Diversification Opportunities for IShares Aerospace and IShares Expanded
0.95 | Correlation Coefficient |
Almost no diversification
The 3 months correlation between IShares and IShares is 0.95. Overlapping area represents the amount of risk that can be diversified away by holding iShares Aerospace Defense and iShares Expanded Tech Software in the same portfolio, assuming nothing else is changed. The correlation between historical prices or returns on iShares Expanded Tech and IShares Aerospace is a relative statistical measure of the degree to which these equity instruments tend to move together. The correlation coefficient measures the extent to which returns on iShares Aerospace Defense are associated (or correlated) with IShares Expanded. Values of the correlation coefficient range from -1 to +1, where. The correlation of zero (0) is possible when the price movement of iShares Expanded Tech has no effect on the direction of IShares Aerospace i.e., IShares Aerospace and IShares Expanded go up and down completely randomly.

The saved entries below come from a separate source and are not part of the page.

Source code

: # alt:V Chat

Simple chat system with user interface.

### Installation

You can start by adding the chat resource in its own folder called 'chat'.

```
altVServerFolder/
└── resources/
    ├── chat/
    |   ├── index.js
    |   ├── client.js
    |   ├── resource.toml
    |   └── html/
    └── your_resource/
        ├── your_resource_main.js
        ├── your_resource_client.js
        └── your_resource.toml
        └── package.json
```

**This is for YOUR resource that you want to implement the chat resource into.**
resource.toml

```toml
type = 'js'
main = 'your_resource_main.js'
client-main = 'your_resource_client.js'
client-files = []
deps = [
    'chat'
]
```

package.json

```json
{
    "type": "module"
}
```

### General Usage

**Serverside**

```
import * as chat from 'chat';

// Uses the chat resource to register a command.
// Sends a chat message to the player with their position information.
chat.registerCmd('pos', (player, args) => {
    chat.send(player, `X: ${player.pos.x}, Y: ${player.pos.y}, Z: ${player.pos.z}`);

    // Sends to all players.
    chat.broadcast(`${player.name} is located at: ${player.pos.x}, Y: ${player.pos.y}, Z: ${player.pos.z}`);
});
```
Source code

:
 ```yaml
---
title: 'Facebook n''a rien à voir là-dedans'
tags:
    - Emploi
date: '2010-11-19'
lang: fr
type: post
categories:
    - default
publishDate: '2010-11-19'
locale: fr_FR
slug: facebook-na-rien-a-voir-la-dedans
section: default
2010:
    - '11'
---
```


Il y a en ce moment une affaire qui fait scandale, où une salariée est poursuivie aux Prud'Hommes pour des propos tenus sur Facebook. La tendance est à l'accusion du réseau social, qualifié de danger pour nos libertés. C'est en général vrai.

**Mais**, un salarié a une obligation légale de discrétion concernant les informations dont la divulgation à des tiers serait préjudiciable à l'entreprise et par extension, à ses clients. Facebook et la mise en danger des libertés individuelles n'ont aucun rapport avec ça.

Pair Corralation between IShares Aerospace and IShares Expanded
Considering the 90-day investment horizon iShares Aerospace Defense is expected to generate 0.85 times more return on investment than IShares Expanded. However, iShares Aerospace Defense is 1.17 times less risky than IShares Expanded. It trades about 0.37 of its potential returns per unit of risk. iShares Expanded Tech Software is currently generating about 0.18 per unit of risk. If you would invest 16,016 in iShares Aerospace Defense on May 7, 2025 and sell it today you would earn a total of 3,775 from holding iShares Aerospace Defense or generate 23.57% return on investment over 90 days.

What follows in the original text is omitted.